Kelompok Apo Mike juga diketahui sebagai dalang di balik penculikan 4 awak kapal Malaysia pada April lalu. Para korban dilepaskan pada 7 Juni di Patikul, Sulu. Indonesia mengkonfirmasi terjadinya penyanderaan itu pada Jumat 24 Juni setelah sebelumnya beredar informasi yang simpang siur. Sedangkan Filipina akhirnya memverifikasi penculikan itu hari ini.

TIDAK DAPAT DITOLERANSI - Pemerintah indonesia mengecam keras terulangnya penyanderaan terhadap WNI oleh kelompok bersenjata di Filipina Selatan. "Kejadiaan yang ketiga kalinya ini sangat tidak dapat ditoleransi," kata Menlu Retno Marsudi dalam jumpa pers di Kemlu, Pejambon, Jakarta, Jumat (24/6).

Retno menegaskan, pemerintah akan melakukan semua cara yang memungkinan untuk membebaskan para sandera. Retno juga menyampaikan bahwa keselamatan WNI yang disandera dan belum diketahui posisinya ini menjadi prioritas.

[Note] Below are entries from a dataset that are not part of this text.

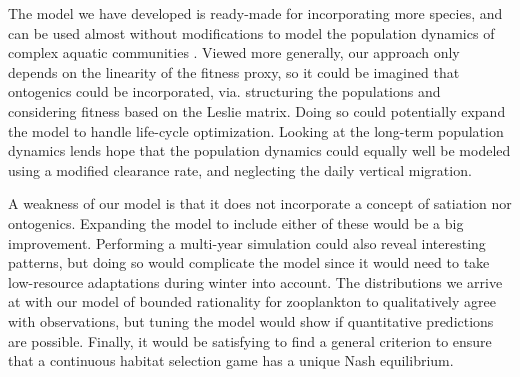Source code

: 


The model we have developed is ready-made for incorporating more species, and can be used almost without modifications to model the population dynamics of complex aquatic communities \citep{pinti2019trophic}. Viewed more generally, our approach only depends on the linearity of the fitness proxy, so it could be imagined that ontogenics could be incorporated, via. structuring the populations and considering fitness based on the Leslie matrix. Doing so could potentially expand the model to handle life-cycle optimization. Looking at the long-term population dynamics lends hope that the population dynamics could equally well be modeled using a modified clearance rate, and neglecting the daily vertical migration.


A weakness of our model is that it does not incorporate a concept of satiation nor ontogenics. Expanding the model to include either of these would be a big improvement. Performing a multi-year simulation could also reveal interesting patterns, but doing so would complicate the model since it would need to take low-resource adaptations during winter into account. The distributions we arrive at with our model of bounded rationality for zooplankton to qualitatively agree with observations, but tuning the model would show if quantitative predictions are possible. Finally, it would be satisfying to find a general criterion to ensure that a continuous habitat selection game has a unique Nash equilibrium.


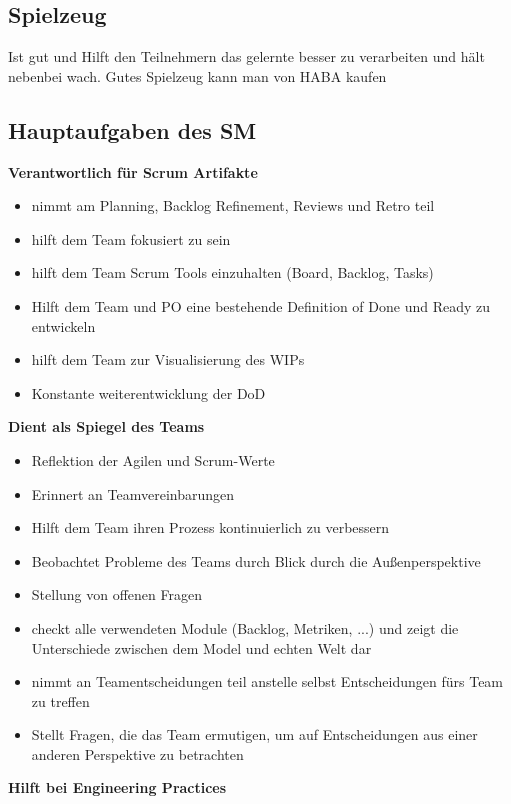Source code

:\subsection{Spielzeug}
Ist gut und Hilft den Teilnehmern das gelernte besser zu verarbeiten und hält nebenbei wach.
Gutes Spielzeug kann man von HABA kaufen


\subsection{Hauptaufgaben des SM}

\textbf{Verantwortlich für Scrum Artifakte}
\begin{itemize}
  \item nimmt am Planning, Backlog Refinement, Reviews und Retro teil
  \item hilft dem Team fokusiert zu sein
  \item hilft dem Team Scrum Tools einzuhalten (Board, Backlog, Tasks)
  \item Hilft dem Team und PO eine bestehende Definition of Done und Ready zu entwickeln
  \item hilft dem Team zur Visualisierung des WIPs
  \item Konstante weiterentwicklung der DoD
\end{itemize}


\textbf{Dient als Spiegel des Teams}


\begin{itemize}
  \item Reflektion der Agilen und Scrum-Werte
  \item Erinnert an Teamvereinbarungen
  \item Hilft dem Team ihren Prozess kontinuierlich zu verbessern
  \item Beobachtet Probleme des Teams durch Blick durch die Außenperspektive
  \item Stellung von offenen Fragen
  \item checkt alle verwendeten Module (Backlog, Metriken, ...) und zeigt die Unterschiede zwischen
    dem Model und echten Welt dar
  \item nimmt an Teamentscheidungen teil anstelle selbst Entscheidungen fürs Team zu treffen
  \item Stellt Fragen, die das Team ermutigen, um auf Entscheidungen aus einer anderen Perspektive
    zu betrachten
\end{itemize}


\textbf{Hilft bei Engineering Practices}


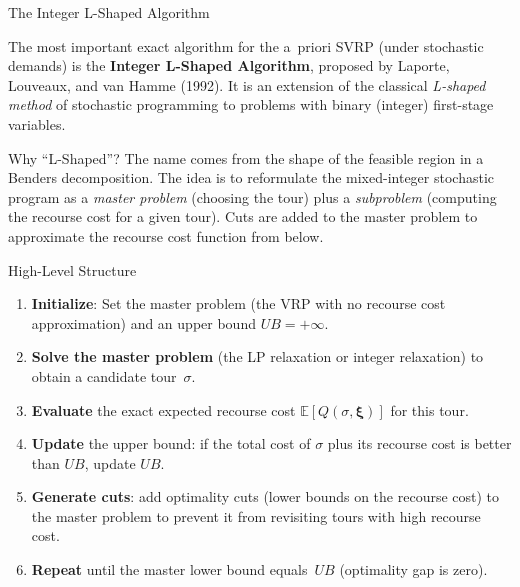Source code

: \documentclass[aspectratio=169,10pt]{beamer}
\begin{document}
\begin{frame}[allowframebreaks]{The Integer L-Shaped Algorithm}

  The most important exact algorithm for the a~priori SVRP (under
  stochastic demands) is the \textbf{Integer L-Shaped Algorithm}, proposed
  by Laporte, Louveaux, and van Hamme (1992).
  It is an extension of the classical \emph{L-shaped method} of stochastic
  programming to problems with binary (integer) first-stage variables.

  \begin{block}{Why ``L-Shaped''?}
    The name comes from the shape of the feasible region in a Benders
    decomposition.  The idea is to reformulate the mixed-integer stochastic
    program as a \emph{master problem} (choosing the tour) plus a
    \emph{subproblem} (computing the recourse cost for a given tour).
    Cuts are added to the master problem to approximate the recourse cost
    function from below.
  \end{block}

  \begin{block}{High-Level Structure}
    \begin{enumerate}
      \item \textbf{Initialize}: Set the master problem (the VRP with no
            recourse cost approximation) and an upper bound $UB = +\infty$.
      \item \textbf{Solve the master problem} (the LP relaxation or integer
            relaxation) to obtain a candidate tour~$\sigma$.
      \item \textbf{Evaluate} the exact expected recourse cost
            $\mathbb{E}[Q(\sigma, \boldsymbol{\xi})]$ for this tour.
      \item \textbf{Update} the upper bound: if the total cost of $\sigma$
            plus its recourse cost is better than $UB$, update $UB$.
      \item \textbf{Generate cuts}: add optimality cuts (lower bounds on
            the recourse cost) to the master problem to prevent it from
            revisiting tours with high recourse cost.
      \item \textbf{Repeat} until the master lower bound equals~$UB$
            (optimality gap is zero).
    \end{enumerate}
  \end{block}

  \framebreak


\end{frame}
\end{document}
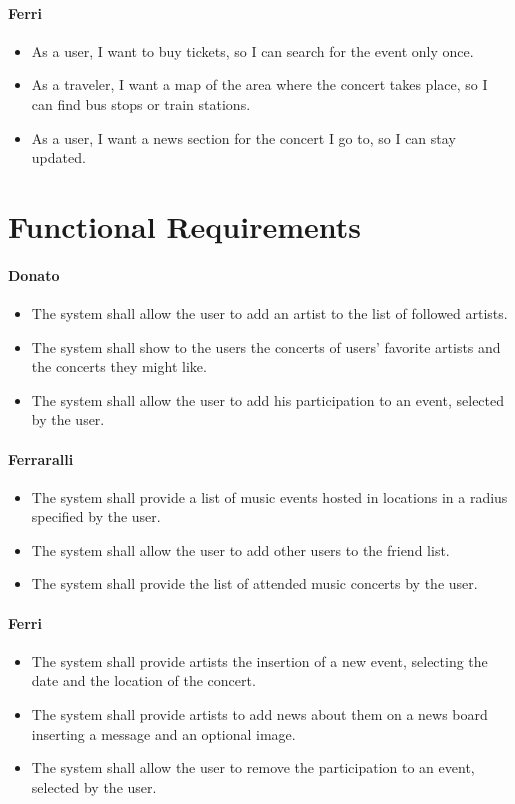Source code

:\documentclass[11pt,a4paper]{article}
\begin{document}
\paragraph{Ferri}
\begin{itemize}
\item As a user, I want to buy tickets, so I can search for the event only once.
\item As a traveler, I want a map of the area where the concert takes place, so I can
find bus stops or train stations. 
\item As a user, I want a news section for the concert I go to, so I can stay updated.
\end{itemize}
\section{Functional Requirements}
\paragraph{Donato}
\begin{itemize}
\item The system shall allow the user to add an artist to the list of followed artists.
\item The system shall show to the users the concerts of users’ favorite artists and the concerts they might like.
\item The system shall allow the user to add his participation to an event, selected by the user.
\end{itemize}
\paragraph{Ferraralli}
\begin{itemize}
\item The system shall provide a list of music events hosted in locations in a radius specified by the user.
\item The system shall allow the user to add other users to the friend list.
\item The system shall provide the list of attended music concerts by the user.
\end{itemize}
\paragraph{Ferri}
\begin{itemize}
\item The system shall provide artists the insertion of a new event, selecting the date and the location of the concert.
\item The system shall provide artists to add news about them on a news board inserting a message and an optional image.
\item The system shall allow the user to remove the participation to an event, selected by the user.
\end{itemize}
\end{document}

Pemerintah, kata Retno, melakukan komunikasi intensif dengan sejumlah pihak terkait penyanderaan tujuh WNI yang diduga dilakukan salah satu faksi kelompok Abu Sayyaf. Para penyandera yang memang melakukan dengan motivasi uang ini belum diketahui jelas pemimpinnya.

Menyikapi penyanderaan itu, pemerintah membentuk crisis center untuk mengintensifkan penyelamatan para sandera. "Pertama adalah crisis center akan segera bekerja. Crisis Center ini sebagaimana teman-teman ketahui sudah ada sudah bekerja saat upaya pelepasan sandera sandera sebelumnya. Oleh karena itu kita on-kan lagi Crisis Center untuk menangani penyanderaan ini," jelas Retno.

Menurut Retno, pihaknya melakukan komunikasi, tak hanya dengan pemerintah Filipina, tetapi juga dengan pihak lain. "Yang kedua adalah komunikasi intensif dengan pihak-pihak lain yang berada di Indonesia atau yang ada di Filipina akan diintensifkan," terang Retno tanpa memerinci pihak lain tersebut.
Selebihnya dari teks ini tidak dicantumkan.